Il est en conséquence établi que l’employeur ne justifie pas qu’il a procédé à la consultation des délégués du personnel après que l’inaptitude du salarié a été constatée et qu’il a méconnu les dispositions relatives au reclassement du salarié déclaré inapte consécutivement à un accident du travail.
Dès lors, l’employeur a méconnu les prescriptions de l’article L. 1226-10, ce qui prive le licenciement de cause réelle et sérieuse et entraîne l’application de l’article L. 1226-15. Le jugement est donc infirmé de ces chefs.
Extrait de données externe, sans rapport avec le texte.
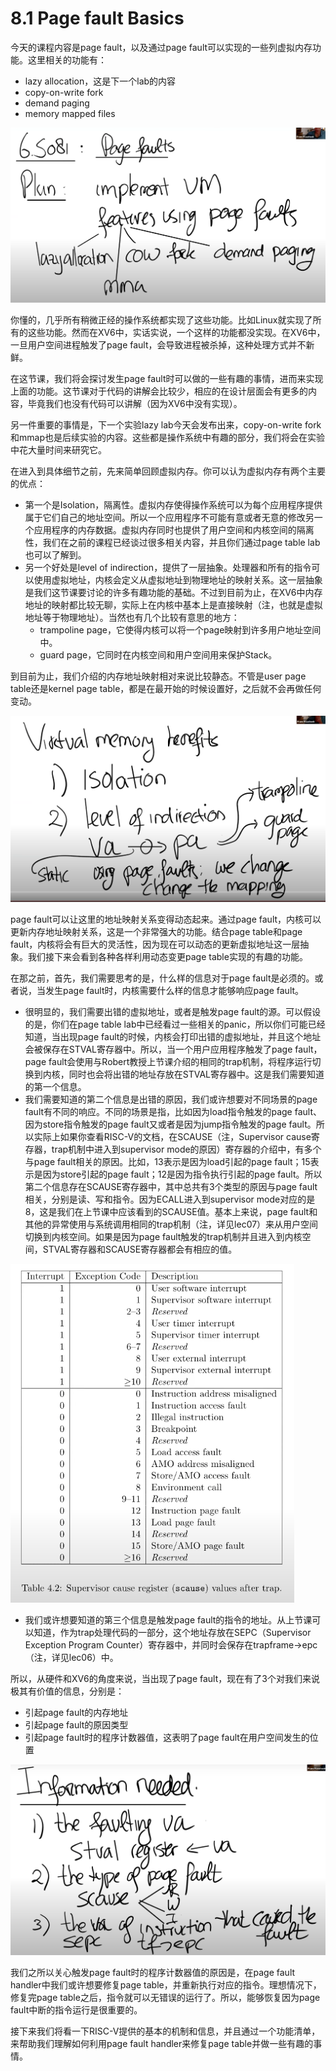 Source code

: # 8.1 Page fault Basics

今天的课程内容是page fault，以及通过page fault可以实现的一些列虚拟内存功能。这里相关的功能有：

* lazy allocation，这是下一个lab的内容
* copy-on-write fork
* demand paging
* memory mapped files

![](../.gitbook/assets/image%20%28330%29.png)

你懂的，几乎所有稍微正经的操作系统都实现了这些功能。比如Linux就实现了所有的这些功能。然而在XV6中，实话实说，一个这样的功能都没实现。在XV6中，一旦用户空间进程触发了page fault，会导致进程被杀掉，这种处理方式并不新鲜。

在这节课，我们将会探讨发生page fault时可以做的一些有趣的事情，进而来实现上面的功能。这节课对于代码的讲解会比较少，相应的在设计层面会有更多的内容，毕竟我们也没有代码可以讲解（因为XV6中没有实现）。

另一件重要的事情是，下一个实验lazy lab今天会发布出来，copy-on-write fork和mmap也是后续实验的内容。这些都是操作系统中有趣的部分，我们将会在实验中花大量时间来研究它。

在进入到具体细节之前，先来简单回顾虚拟内存。你可以认为虚拟内存有两个主要的优点：

* 第一个是Isolation，隔离性。虚拟内存使得操作系统可以为每个应用程序提供属于它们自己的地址空间。所以一个应用程序不可能有意或者无意的修改另一个应用程序的内存数据。虚拟内存同时也提供了用户空间和内核空间的隔离性，我们在之前的课程已经谈过很多相关内容，并且你们通过page table lab也可以了解到。
* 另一个好处是level of indirection，提供了一层抽象。处理器和所有的指令可以使用虚拟地址，内核会定义从虚拟地址到物理地址的映射关系。这一层抽象是我们这节课要讨论的许多有趣功能的基础。不过到目前为止，在XV6中内存地址的映射都比较无聊，实际上在内核中基本上是直接映射（注，也就是虚拟地址等于物理地址）。当然也有几个比较有意思的地方：
  * trampoline page，它使得内核可以将一个page映射到许多用户地址空间中。
  * guard page，它同时在内核空间和用户空间用来保护Stack。

到目前为止，我们介绍的内存地址映射相对来说比较静态。不管是user page table还是kernel page table，都是在最开始的时候设置好，之后就不会再做任何变动。

![](../.gitbook/assets/image%20%28222%29.png)

page fault可以让这里的地址映射关系变得动态起来。通过page fault，内核可以更新内存地址映射关系，这是一个非常强大的功能。结合page table和page fault，内核将会有巨大的灵活性，因为现在可以动态的更新虚拟地址这一层抽象。我们接下来会看到各种各样利用动态变更page table实现的有趣的功能。

在那之前，首先，我们需要思考的是，什么样的信息对于page fault是必须的。或者说，当发生page fault时，内核需要什么样的信息才能够响应page fault。

* 很明显的，我们需要出错的虚拟地址，或者是触发page fault的源。可以假设的是，你们在page table lab中已经看过一些相关的panic，所以你们可能已经知道，当出现page fault的时候，内核会打印出错的虚拟地址，并且这个地址会被保存在STVAL寄存器中。所以，当一个用户应用程序触发了page fault，page fault会使用与Robert教授上节课介绍的相同的trap机制，将程序运行切换到内核，同时也会将出错的地址存放在STVAL寄存器中。这是我们需要知道的第一个信息。
* 我们需要知道的第二个信息是出错的原因，我们或许想要对不同场景的page fault有不同的响应。不同的场景是指，比如因为load指令触发的page fault、因为store指令触发的page fault又或者是因为jump指令触发的page fault。所以实际上如果你查看RISC-V的文档，在SCAUSE（注，Supervisor cause寄存器，trap机制中进入到supervisor mode的原因）寄存器的介绍中，有多个与page fault相关的原因。比如，13表示是因为load引起的page fault；15表示是因为store引起的page fault；12是因为指令执行引起的page fault。所以第二个信息存在SCAUSE寄存器中，其中总共有3个类型的原因与page fault相关，分别是读、写和指令。因为ECALL进入到supervisor mode对应的是8，这是我们在上节课中应该看到的SCAUSE值。基本上来说，page fault和其他的异常使用与系统调用相同的trap机制（注，详见lec07）来从用户空间切换到内核空间。如果是因为page fault触发的trap机制并且进入到内核空间，STVAL寄存器和SCAUSE寄存器都会有相应的值。

![](../.gitbook/assets/image%20%28259%29.png)

* 我们或许想要知道的第三个信息是触发page fault的指令的地址。从上节课可以知道，作为trap处理代码的一部分，这个地址存放在SEPC（Supervisor Exception Program Counter）寄存器中，并同时会保存在trapframe-&gt;epc（注，详见lec06）中。

所以，从硬件和XV6的角度来说，当出现了page fault，现在有了3个对我们来说极其有价值的信息，分别是：

* 引起page fault的内存地址
* 引起page fault的原因类型
* 引起page fault时的程序计数器值，这表明了page fault在用户空间发生的位置

![](../.gitbook/assets/image%20%28319%29.png)

我们之所以关心触发page fault时的程序计数器值的原因是，在page fault handler中我们或许想要修复page table，并重新执行对应的指令。理想情况下，修复完page table之后，指令就可以无错误的运行了。所以，能够恢复因为page fault中断的指令运行是很重要的。

接下来我们将看一下RISC-V提供的基本的机制和信息，并且通过一个功能清单，来帮助我们理解如何利用page fault handler来修复page table并做一些有趣的事情。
Le salarié, qui ne demande pas sa réintégration, peut donc prétendre à une indemnité qui ne peut être inférieure à douze mois de salaire conformément aux dispositions de l’article L.1226-15.
Compte tenu de l’ancienneté du salarié (30 années), de son niveau de rémunération (2 150, 68 euros bruts par mois), de son âge lors de la rupture (57 ans), de son état de santé et de ce qu’il ne justifie pas de sa situation financière depuis la rupture, qu’il a cependant bénéficié d’une allocation adulte handicapé du 1er octobre 2016 au 31 janvier 2022 dont le montant n’est pas précisé par le salarié, il conviendra d’évaluer le préjudice résultant de la perte de son emploi à 40 000 euros, somme au paiement de laquelle, infirmant le jugement, la société Sofdi sera condamnée.
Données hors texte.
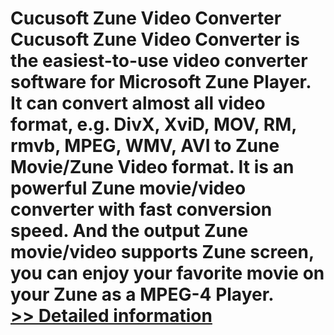 # Cucusoft Zune Video Converter<br />Cucusoft Zune Video Converter is the easiest-to-use video converter software for Microsoft Zune Player. It can convert almost all video format, e.g. DivX, XviD, MOV, RM, rmvb, MPEG, WMV, AVI to Zune Movie/Zune Video format. It is an powerful Zune movie/video converter with fast conversion speed. And the output Zune movie/video supports Zune screen, you can enjoy your favorite movie on your Zune as a MPEG-4 Player.<br />[>> Detailed information](https://secure.shareit.com/shareit/product.html?productid=300119669&affiliateid=200057808) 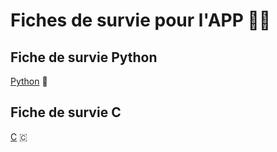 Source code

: # Fiches de survie pour l'APP 🧙‍♂️

## Fiche de survie Python

[Python](./Fiche_survie_Python.md) 🐍

## Fiche de survie C
[C](./Fiche_survive_C.md) 🇨
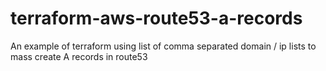 # terraform-aws-route53-a-records
An example of terraform using list of comma separated domain / ip lists to mass create A records in route53
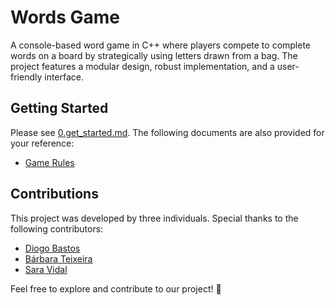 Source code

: # Words Game
A console-based word game in C++ where players compete to complete words on a board by strategically using letters drawn from a bag. The project features a modular design, robust implementation, and a user-friendly interface.

## Getting Started
Please see [0.get_started.md](docs/0.get_started.md). The following documents are also provided for your reference:
- [Game Rules](docs/1.game_rules.md)

## Contributions

This project was developed by three individuals. Special thanks to the following contributors: 
- [Diogo Bastos](https://github.com/diogobastos07) 
- [Bárbara Teixeira](https://github.com/babateixeira) 
- [Sara Vidal](https://github.com/sarolilla) 

Feel free to explore and contribute to our project! 🚀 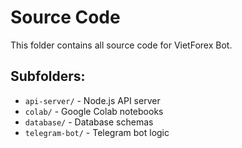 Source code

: # Source Code

This folder contains all source code for VietForex Bot.

## Subfolders:
- `api-server/` - Node.js API server
- `colab/` - Google Colab notebooks  
- `database/` - Database schemas
- `telegram-bot/` - Telegram bot logic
Sur la remise des documents
Il convient d’ordonner à l’employeur de remettre au salarié un certificat de travail, une attestation France Travail et un bulletin de salaire récapitulatif conformes à la présente décision.
Sur les intérêts
Les créances salariales porteront intérêts au taux légal à compter de la date de la réception par l’employeur de la lettre le convoquant devant le bureau de conciliation et d’orientation et les créances indemnitaires porteront intérêts au taux légal à compter du présent arrêt.
Sur les dépens et l’article 700 du code de procédure civile
Il y a lieu d’infirmer le jugement déféré en ses dispositions relatives aux dépens et aux frais irrépétibles, et de condamner l’employeur qui succombe aux dépens de première instance et d’appel.
Il convient également condamner l’employeur à payer au salarié la somme de 3 000 euros au titre de l’article 700 du code de procédure civile et de rejeter sa demande fondée sur ce texte.
PAR CES MOTIFS:
La cour, statuant par arrêt contradictoire, en dernier ressort et prononcé par mise à disposition au greffe:
INFIRME le jugement entrepris en toutes ses dispositions,
Statuant à nouveau des chefs infirmés et y ajoutant,
DIT le licenciement sans cause réelle et sérieuse,
CONDAMNE la Société française de déménagement international à verser à M. [P] les sommes suivantes :
— 20 504,10 euros à titre de rappel d’indemnité spéciale de licenciement,
— 40 000 euros au titre de l’indemnité prévue à l’article L.1226-15 du code du travail,
ORDONNE à la société française de déménagement international de remettre à M. [P] un certificat de travail, une attestation France Travail et un bulletin de salaire récapitulatif conformes à la présente décision,
RAPPELLE que les créances salariales porteront intérêts au taux légal à compter de la date de la réception par l’employeur de la lettre le convoquant devant le bureau de conciliation et d’orientation et les créances indemnitaires porteront intérêts au taux légal à compter du présent arrêt,
DÉBOUTE les parties de leurs demandes plus amples ou contraires,
CONDAMNE la société française de déménagement international à payer à M. [P] la somme de 3 000 euros au titrede l’article 700 du code de procédure civile,
CONDAMNE la société française de déménagement international aux dépens de première instance et d’appel.
. prononcé par mise à disposition de l’arrêt au greffe de la cour, les parties en ayant été préalablement avisées dans les conditions prévues au deuxième alinéa de l’article 450 du code de procédure civile.
. signé par Madame Aurélie Prache, Présidente et par Madame Dorothée Marcinek, Greffière à laquelle la minute de la décision a été remise par le magistrat signataire.